■ **ACTIVITY**
Locate the string "master" in the records below. Copy every line where it occurs.

■ **TASK DATA**
[Start of section]

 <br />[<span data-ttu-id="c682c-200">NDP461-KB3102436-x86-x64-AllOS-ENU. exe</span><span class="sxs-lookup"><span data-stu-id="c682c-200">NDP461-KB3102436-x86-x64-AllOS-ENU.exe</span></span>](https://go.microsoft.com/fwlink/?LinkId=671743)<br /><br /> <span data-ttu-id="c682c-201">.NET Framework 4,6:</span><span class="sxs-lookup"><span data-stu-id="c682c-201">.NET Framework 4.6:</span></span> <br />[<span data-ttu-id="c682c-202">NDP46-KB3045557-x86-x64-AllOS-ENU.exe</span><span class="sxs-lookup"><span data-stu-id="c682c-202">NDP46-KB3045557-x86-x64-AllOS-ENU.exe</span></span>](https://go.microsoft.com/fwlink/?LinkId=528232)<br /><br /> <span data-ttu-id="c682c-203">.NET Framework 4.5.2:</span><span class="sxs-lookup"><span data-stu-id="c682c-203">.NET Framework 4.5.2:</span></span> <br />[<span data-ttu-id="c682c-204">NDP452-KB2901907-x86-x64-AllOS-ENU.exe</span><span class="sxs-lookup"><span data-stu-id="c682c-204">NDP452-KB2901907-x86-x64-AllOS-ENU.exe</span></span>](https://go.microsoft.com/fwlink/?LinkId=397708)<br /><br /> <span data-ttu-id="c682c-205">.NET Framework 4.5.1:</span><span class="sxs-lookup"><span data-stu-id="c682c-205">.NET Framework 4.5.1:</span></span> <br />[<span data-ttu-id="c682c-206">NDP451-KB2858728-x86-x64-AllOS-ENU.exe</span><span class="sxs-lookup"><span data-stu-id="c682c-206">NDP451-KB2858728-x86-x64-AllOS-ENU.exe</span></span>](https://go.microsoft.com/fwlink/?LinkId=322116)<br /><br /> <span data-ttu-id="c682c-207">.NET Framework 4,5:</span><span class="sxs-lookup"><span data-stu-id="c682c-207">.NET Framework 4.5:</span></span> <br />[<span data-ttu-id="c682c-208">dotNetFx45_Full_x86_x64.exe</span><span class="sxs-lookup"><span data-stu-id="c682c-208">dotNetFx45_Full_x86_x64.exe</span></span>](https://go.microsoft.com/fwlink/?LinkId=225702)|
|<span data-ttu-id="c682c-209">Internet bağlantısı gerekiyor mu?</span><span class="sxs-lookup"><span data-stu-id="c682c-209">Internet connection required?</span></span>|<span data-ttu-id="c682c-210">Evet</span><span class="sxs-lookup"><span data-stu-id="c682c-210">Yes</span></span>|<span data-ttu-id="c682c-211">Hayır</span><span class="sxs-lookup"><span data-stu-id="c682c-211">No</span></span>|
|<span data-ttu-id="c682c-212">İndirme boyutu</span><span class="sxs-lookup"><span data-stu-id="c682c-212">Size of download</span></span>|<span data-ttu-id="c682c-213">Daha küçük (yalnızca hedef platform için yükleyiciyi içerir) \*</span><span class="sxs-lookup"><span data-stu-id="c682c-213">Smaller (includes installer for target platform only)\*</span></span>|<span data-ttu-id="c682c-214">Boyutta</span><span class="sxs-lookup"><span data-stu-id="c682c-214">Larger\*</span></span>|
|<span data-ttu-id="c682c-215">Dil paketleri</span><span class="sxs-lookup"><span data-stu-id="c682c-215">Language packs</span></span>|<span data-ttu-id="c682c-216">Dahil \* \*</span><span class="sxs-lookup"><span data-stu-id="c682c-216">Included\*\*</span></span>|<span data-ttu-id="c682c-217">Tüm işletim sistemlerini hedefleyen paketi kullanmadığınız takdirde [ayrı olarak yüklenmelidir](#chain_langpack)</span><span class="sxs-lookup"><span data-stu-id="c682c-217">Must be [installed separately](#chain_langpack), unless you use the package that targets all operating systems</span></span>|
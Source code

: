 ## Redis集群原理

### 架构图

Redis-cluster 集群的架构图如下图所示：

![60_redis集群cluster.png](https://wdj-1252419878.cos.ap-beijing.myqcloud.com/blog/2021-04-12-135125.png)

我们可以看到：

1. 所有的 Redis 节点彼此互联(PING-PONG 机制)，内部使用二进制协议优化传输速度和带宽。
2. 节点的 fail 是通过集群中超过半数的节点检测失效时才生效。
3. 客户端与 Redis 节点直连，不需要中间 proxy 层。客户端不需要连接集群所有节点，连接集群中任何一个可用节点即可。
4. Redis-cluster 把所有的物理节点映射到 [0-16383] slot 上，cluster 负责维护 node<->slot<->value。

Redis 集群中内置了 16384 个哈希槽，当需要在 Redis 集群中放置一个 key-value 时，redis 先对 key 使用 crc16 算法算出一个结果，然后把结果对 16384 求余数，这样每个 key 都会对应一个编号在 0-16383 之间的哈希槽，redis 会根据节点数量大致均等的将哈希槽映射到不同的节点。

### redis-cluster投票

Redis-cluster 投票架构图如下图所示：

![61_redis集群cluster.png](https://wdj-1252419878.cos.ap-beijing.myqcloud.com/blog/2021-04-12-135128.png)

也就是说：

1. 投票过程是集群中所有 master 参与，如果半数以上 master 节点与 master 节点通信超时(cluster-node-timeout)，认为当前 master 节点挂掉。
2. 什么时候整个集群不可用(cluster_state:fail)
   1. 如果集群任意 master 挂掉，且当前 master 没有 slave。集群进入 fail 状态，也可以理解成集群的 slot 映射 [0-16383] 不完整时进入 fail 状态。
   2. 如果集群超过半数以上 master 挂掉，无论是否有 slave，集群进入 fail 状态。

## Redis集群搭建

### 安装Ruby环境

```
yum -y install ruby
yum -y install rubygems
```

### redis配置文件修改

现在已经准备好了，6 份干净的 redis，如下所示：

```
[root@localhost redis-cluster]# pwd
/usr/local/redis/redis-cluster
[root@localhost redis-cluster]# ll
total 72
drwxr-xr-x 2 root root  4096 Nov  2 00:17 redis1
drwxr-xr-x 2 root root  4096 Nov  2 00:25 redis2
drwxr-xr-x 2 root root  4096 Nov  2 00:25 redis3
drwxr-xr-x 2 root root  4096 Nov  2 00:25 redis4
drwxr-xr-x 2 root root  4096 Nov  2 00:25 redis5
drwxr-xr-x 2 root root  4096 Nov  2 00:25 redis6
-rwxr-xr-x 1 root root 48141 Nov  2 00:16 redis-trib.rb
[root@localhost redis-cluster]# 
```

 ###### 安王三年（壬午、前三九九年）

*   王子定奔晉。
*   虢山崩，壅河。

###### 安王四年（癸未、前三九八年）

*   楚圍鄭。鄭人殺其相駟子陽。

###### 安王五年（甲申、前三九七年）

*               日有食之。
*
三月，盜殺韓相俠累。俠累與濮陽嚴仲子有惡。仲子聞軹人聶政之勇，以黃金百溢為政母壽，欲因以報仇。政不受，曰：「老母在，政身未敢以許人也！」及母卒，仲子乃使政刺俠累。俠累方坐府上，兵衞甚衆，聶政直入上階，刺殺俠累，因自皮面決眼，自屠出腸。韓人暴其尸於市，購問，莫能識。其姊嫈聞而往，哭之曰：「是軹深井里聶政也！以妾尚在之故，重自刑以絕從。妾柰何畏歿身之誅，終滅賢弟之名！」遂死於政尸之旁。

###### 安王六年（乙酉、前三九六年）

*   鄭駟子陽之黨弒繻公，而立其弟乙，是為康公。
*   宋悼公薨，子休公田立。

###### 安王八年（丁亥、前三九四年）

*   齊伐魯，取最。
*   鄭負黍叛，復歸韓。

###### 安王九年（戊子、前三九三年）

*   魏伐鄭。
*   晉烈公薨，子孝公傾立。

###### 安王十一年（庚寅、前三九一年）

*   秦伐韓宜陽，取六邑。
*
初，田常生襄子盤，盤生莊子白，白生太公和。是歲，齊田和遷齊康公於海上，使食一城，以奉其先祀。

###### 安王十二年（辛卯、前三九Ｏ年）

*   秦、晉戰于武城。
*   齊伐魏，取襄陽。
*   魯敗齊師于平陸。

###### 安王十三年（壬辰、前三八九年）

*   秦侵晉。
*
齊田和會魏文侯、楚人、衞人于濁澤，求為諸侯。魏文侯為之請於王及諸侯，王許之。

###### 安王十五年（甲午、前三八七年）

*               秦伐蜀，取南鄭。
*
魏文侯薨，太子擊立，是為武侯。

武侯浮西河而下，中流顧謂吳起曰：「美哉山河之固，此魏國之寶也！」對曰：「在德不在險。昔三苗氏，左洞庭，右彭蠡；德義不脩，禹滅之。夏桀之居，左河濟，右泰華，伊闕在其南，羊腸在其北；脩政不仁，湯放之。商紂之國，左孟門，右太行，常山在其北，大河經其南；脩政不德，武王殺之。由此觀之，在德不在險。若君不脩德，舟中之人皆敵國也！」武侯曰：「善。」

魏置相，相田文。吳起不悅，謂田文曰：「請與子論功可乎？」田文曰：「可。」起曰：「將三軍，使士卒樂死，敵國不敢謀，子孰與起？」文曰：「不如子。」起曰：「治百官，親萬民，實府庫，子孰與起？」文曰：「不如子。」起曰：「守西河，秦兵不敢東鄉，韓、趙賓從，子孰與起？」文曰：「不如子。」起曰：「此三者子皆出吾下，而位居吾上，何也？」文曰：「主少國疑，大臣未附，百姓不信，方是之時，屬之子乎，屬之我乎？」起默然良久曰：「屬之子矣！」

[End of section]

■ **RESULT**
1. 投票过程是集群中所有 master 参与，如果半数以上 master 节点与 master 节点通信超时(cluster-node-timeout)，认为当前 master 节点挂掉。
   1. 如果集群任意 master 挂掉，且当前 master 没有 slave。集群进入 fail 状态，也可以理解成集群的 slot 映射 [0-16383] 不完整时进入 fail 状态。
   2. 如果集群超过半数以上 master 挂掉，无论是否有 slave，集群进入 fail 状态。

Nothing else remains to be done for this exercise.